All that is bad...

OTULA OWUOR NAIROBI

the fear that deadly European products and wastes easily end up in Africa was again confirmed when Kenyan customs and health authorities impounded at least 3.2 tonnes of suspected British 'madcow beef' being dumped into the country.

The importation of the beef suspected to carry a transmissible brain disease generated much anger because of earlier local press reports that conservative British politicians had made it clear that Africa, with its food shortages and famine, was an ideal destination for the potentially lethal British beef. The Kenyan government acted fast and took strong actions which included even the withdrawal of the trading license of Nakumatt, the country's rapidly expanding supermarket chain accused of importing the beef.

The beef had arrived at the Indian Ocean port of Mombasa aboard the ship Annamaria with documents alleging that the consignment came from Brazil.However, authorities claimed that a closer scrutiny indicated it came from Britain. Both the British government and the exporting firm, John West of Liverpool, which allegedly supplied the corned beef to Nakumatt, could not immediately answer questions posed by the Kenyan press. However, the firm later said that its corned beef was free of bovine spongiform encephalopathy or the dreaded madcow disease. Britain promised to issue a full report after investigating the issue which could easily strain its relationship with Kenya.

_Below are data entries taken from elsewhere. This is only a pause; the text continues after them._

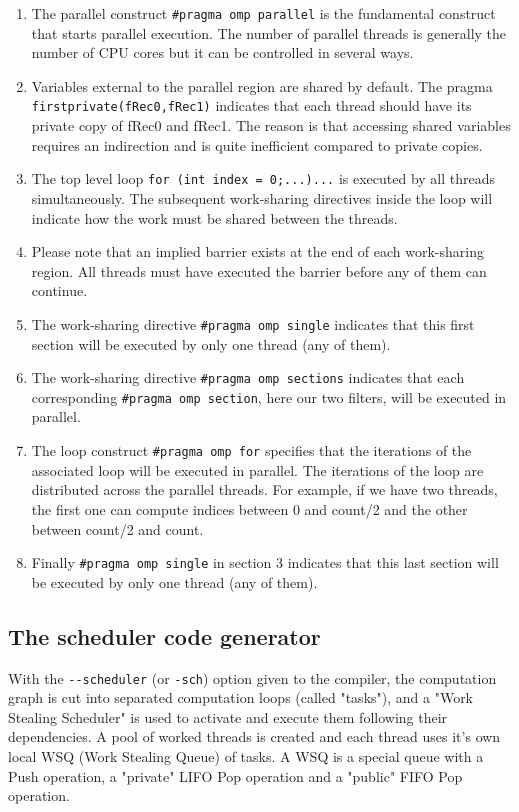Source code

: \documentclass[a4paper,10pt]{book}
\begin{document}
\begin{enumerate}
\item The parallel construct \lstinline!#pragma omp parallel! is the fundamental construct that starts parallel execution. The number of parallel threads is generally the number of CPU cores but it can be controlled in several ways.

\item Variables external to the parallel region are shared by default. The pragma \lstinline!firstprivate(fRec0,fRec1)! indicates that each thread should have its private copy of fRec0 and fRec1. The reason is that accessing shared variables requires an indirection and is quite inefficient compared to private copies.

\item The top level loop \lstinline!for (int index = 0;...)...! is executed by all threads simultaneously. The subsequent work-sharing directives inside the loop will indicate how the work must be shared between the threads. 

\item Please note that an implied barrier exists at the end of each work-sharing region. All threads must have executed the barrier before any of them can continue.

\item The work-sharing directive \lstinline!#pragma omp single! indicates that this first section will be executed by only one thread (any of them).

\item The work-sharing directive \lstinline!#pragma omp sections! indicates that each corresponding \lstinline!#pragma omp section!, here our two filters, will be executed in parallel.

\item The loop construct \lstinline!#pragma omp for! specifies that the iterations of the associated loop will be executed in parallel. The iterations of the loop are distributed across the parallel threads. For example, if we have two threads, the first one can compute indices between 0 and count/2 and the other between count/2 and count. 

\item Finally \lstinline!#pragma omp single!  in section 3 indicates that this last section will be executed by only one thread (any of them).

\end{enumerate}

\subsection{The scheduler code generator}
 With the \lstinline!--scheduler! (or \lstinline!-sch!) option given to the \faust compiler, the computation graph is cut into separated computation loops (called "tasks"), and a "Work Stealing Scheduler" is used to activate and execute them following their dependencies. A pool of worked threads is created and each thread uses it's own local WSQ (Work Stealing Queue) of tasks. A WSQ is a special queue with a Push operation, a "private" LIFO Pop operation and a "public" FIFO Pop operation.
\end{document}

The fear of Europe exporting the deadly disease to Africa had not been confined to Kenya. Tanzania recently rejected high quality heifers sent as donation from Ireland where at least a fatal case of madcow disease in humans was reported last November. The us $600,000 donation was destined to improve the quality of local cattle and, therefore, help boost milk and beef production for farmers in central and western parts of Tanzania.

Farmers have also been warned not to import semen from uk . However, there is already a fear that this may be too late. The ministry of agriculture in Kenya is on the lookout and has said that suspected cases of madcow disease must be reported. The latest incident comes close on the heels of last year's attempted importation of radioactive milk powder which had arrived at the port of Mombasa from the Netherlands.

Allegations of the presence of the madcow disease in the imported beef continue to generate much fear because according to the World Health Organization (who), it can-not be destroyed by sterilisation or pasteurisation. According to the latest reports of who, the agent causing the madcow disease has spread to 10 nations where cattle or feed was imported from Britain. These nations include Germany, Oman, Canada, Italy, Falklands and Denmark where it was identified only in cattle from Britain, while in France, Portugal, Ireland and Switzerland, it was linked to British cattle feeds.

Goods reaching the port of Mombasa travel to the whole of central and eastern Africa where some nations - like the war-ridden Somalia, Sudan, Zaire, Rwanda and Burundi - have no facilities that can detect and impound such products.